» **Your task**
Every entry is to be transcribed as it stands. Images stay out.

» **Stored data entries**
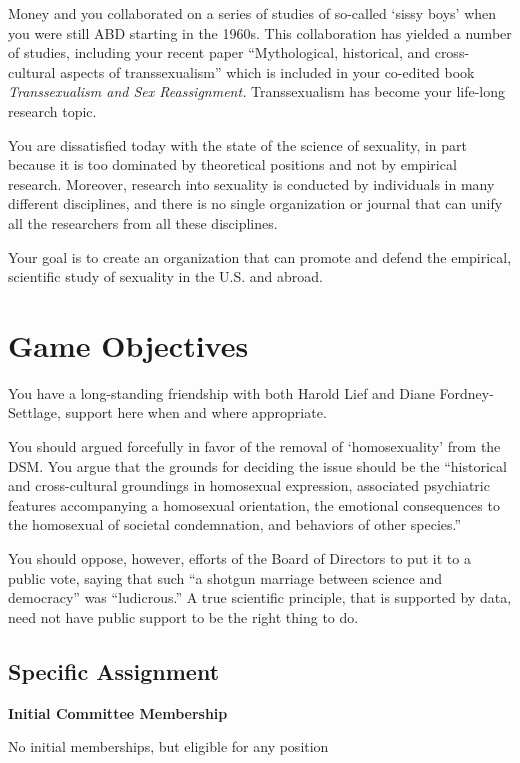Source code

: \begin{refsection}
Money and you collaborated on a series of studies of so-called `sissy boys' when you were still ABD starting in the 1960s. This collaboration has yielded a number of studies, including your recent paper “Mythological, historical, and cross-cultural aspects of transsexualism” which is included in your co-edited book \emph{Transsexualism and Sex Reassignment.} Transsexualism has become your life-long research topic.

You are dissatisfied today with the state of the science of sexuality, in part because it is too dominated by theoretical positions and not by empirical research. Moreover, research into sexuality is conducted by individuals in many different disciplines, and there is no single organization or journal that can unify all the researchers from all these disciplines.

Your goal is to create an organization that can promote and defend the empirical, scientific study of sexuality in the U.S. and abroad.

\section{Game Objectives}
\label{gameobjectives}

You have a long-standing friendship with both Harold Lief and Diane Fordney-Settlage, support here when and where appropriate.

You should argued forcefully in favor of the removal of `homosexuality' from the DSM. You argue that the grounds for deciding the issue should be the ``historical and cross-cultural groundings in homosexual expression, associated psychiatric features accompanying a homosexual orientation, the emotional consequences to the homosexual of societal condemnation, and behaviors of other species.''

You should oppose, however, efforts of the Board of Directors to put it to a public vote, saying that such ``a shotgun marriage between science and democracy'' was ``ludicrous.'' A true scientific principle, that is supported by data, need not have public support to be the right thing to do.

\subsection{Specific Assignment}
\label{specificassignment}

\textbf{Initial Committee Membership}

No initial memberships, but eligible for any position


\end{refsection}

» **Expected answer**
Source code

: \begin{refsection}
Money and you collaborated on a series of studies of so-called `sissy boys' when you were still ABD starting in the 1960s. This collaboration has yielded a number of studies, including your recent paper “Mythological, historical, and cross-cultural aspects of transsexualism” which is included in your co-edited book \emph{Transsexualism and Sex Reassignment.} Transsexualism has become your life-long research topic.

You are dissatisfied today with the state of the science of sexuality, in part because it is too dominated by theoretical positions and not by empirical research. Moreover, research into sexuality is conducted by individuals in many different disciplines, and there is no single organization or journal that can unify all the researchers from all these disciplines.

Your goal is to create an organization that can promote and defend the empirical, scientific study of sexuality in the U.S. and abroad.

\section{Game Objectives}
\label{gameobjectives}

You have a long-standing friendship with both Harold Lief and Diane Fordney-Settlage, support here when and where appropriate.

You should argued forcefully in favor of the removal of `homosexuality' from the DSM. You argue that the grounds for deciding the issue should be the ``historical and cross-cultural groundings in homosexual expression, associated psychiatric features accompanying a homosexual orientation, the emotional consequences to the homosexual of societal condemnation, and behaviors of other species.''

You should oppose, however, efforts of the Board of Directors to put it to a public vote, saying that such ``a shotgun marriage between science and democracy'' was ``ludicrous.'' A true scientific principle, that is supported by data, need not have public support to be the right thing to do.

\subsection{Specific Assignment}
\label{specificassignment}

\textbf{Initial Committee Membership}

No initial memberships, but eligible for any position


\end{refsection}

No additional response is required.